Stored dataset items

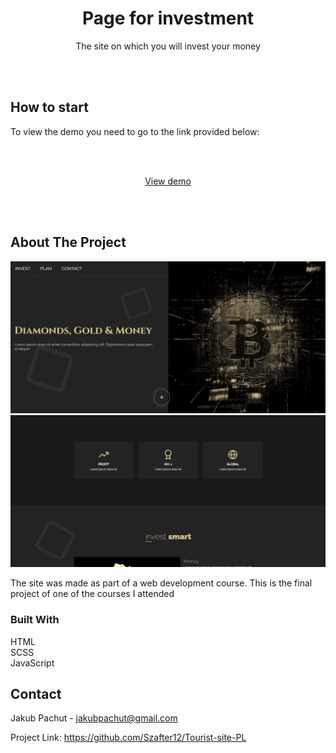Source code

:  <div align="center">
<h1 align="center">Page for investment</h1>

  <p align="center">
  The site on which you will invest your money  
</div>

<br><br>

## How to start  
To view the demo you need to go to the link provided below:

<br><br>
<div align="center">
<a align="center" href='https://szafter12.github.io/Grid-site/#cards'>View demo</a>
</div>

<br><br>

## About The Project

<img src='img/1.png'>
<img src='img/2.png'>

The site was made as part of a web development course. This is the final project of one of the courses I attended 

### Built With

HTML
<br>
SCSS
<br>
JavaScript
<br>

## Contact

Jakub Pachut - jakubpachut@gmail.com

Project Link: https://github.com/Szafter12/Tourist-site-PL
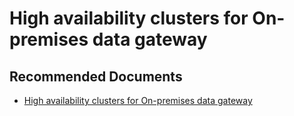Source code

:   <properties
	pageTitle="high availability clusters for on-premises data gateway"
	description="high availability clusters for on-premises data gateway"
	service="microsoft.PowerBIDedicated"
	resource="capacities"
	authors="pjfreitas"
	ms.author="pfreitas"	
	displayOrder="430"
	selfHelpType="generic"
	supportTopicIds="32628106"
	productPesIds="16334"
	cloudEnvironments="public, MoonCake, fairfax" 
	articleId="dda56ba0-b9a1-6be3-e05b-2b0918711e18"
	ownershipId="ASEP_ContentService_Placeholder"
/>

# High availability clusters for On-premises data gateway

## **Recommended Documents**

* [High availability clusters for On-premises data gateway](https://docs.microsoft.com/power-bi/service-gateway-high-availability-clusters)
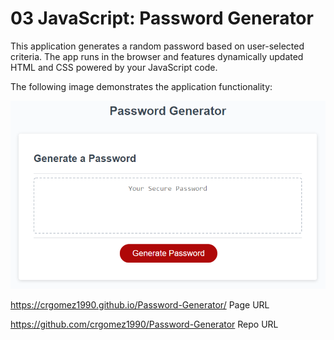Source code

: # 03 JavaScript: Password Generator

This application generates a random password based on user-selected criteria. The app runs in the browser and features dynamically updated HTML and CSS powered by your JavaScript code.

The following image demonstrates the application functionality:

![An app window with the label Password Generator, an input field labeled Your Secure Password, and a Generate Password button.](./assets/Images/03-javascript-homework-demo.png)



https://crgomez1990.github.io/Password-Generator/
Page URL 

https://github.com/crgomez1990/Password-Generator
Repo URL
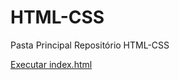 # HTML-CSS
 Pasta Principal Repositório HTML-CSS

 <a href="https://ha1000tong.github.io/HTML-CSS" > Executar index.html </a>

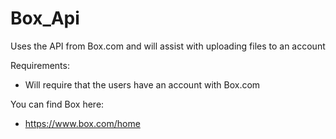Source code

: # Box_Api
Uses the API from Box.com and will assist with uploading files to an account 

Requirements:
 - Will require that the users have an account with Box.com


You can find Box here:
 - https://www.box.com/home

-- EXERCISE DESCRIPTION --
The result should be all the records, retyped exactly, with no pictures among them.

-- ANSWER TO THIS EXERCISE --
Source code

:  <div align="center">
<h1 align="center">Page for investment</h1>

  <p align="center">
  The site on which you will invest your money  
</div>

<br><br>

## How to start  
To view the demo you need to go to the link provided below:

<br><br>
<div align="center">
<a align="center" href='https://szafter12.github.io/Grid-site/#cards'>View demo</a>
</div>

<br><br>

## About The Project

<img src='img/1.png'>
<img src='img/2.png'>

The site was made as part of a web development course. This is the final project of one of the courses I attended 

### Built With

HTML
<br>
SCSS
<br>
JavaScript
<br>

## Contact

Jakub Pachut - jakubpachut@gmail.com

Project Link: https://github.com/Szafter12/Tourist-site-PL
Source code

:   <properties
	pageTitle="high availability clusters for on-premises data gateway"
	description="high availability clusters for on-premises data gateway"
	service="microsoft.PowerBIDedicated"
	resource="capacities"
	authors="pjfreitas"
	ms.author="pfreitas"	
	displayOrder="430"
	selfHelpType="generic"
	supportTopicIds="32628106"
	productPesIds="16334"
	cloudEnvironments="public, MoonCake, fairfax" 
	articleId="dda56ba0-b9a1-6be3-e05b-2b0918711e18"
	ownershipId="ASEP_ContentService_Placeholder"
/>

# High availability clusters for On-premises data gateway

## **Recommended Documents**

* [High availability clusters for On-premises data gateway](https://docs.microsoft.com/power-bi/service-gateway-high-availability-clusters)
Source code

: # 03 JavaScript: Password Generator

This application generates a random password based on user-selected criteria. The app runs in the browser and features dynamically updated HTML and CSS powered by your JavaScript code.

The following image demonstrates the application functionality:

![An app window with the label Password Generator, an input field labeled Your Secure Password, and a Generate Password button.](./assets/Images/03-javascript-homework-demo.png)



https://crgomez1990.github.io/Password-Generator/
Page URL 

https://github.com/crgomez1990/Password-Generator
Repo URL
 # HTML-CSS
 Pasta Principal Repositório HTML-CSS

 <a href="https://ha1000tong.github.io/HTML-CSS" > Executar index.html </a>

Source code

: # Box_Api
Uses the API from Box.com and will assist with uploading files to an account 

Requirements:
 - Will require that the users have an account with Box.com


You can find Box here:
 - https://www.box.com/home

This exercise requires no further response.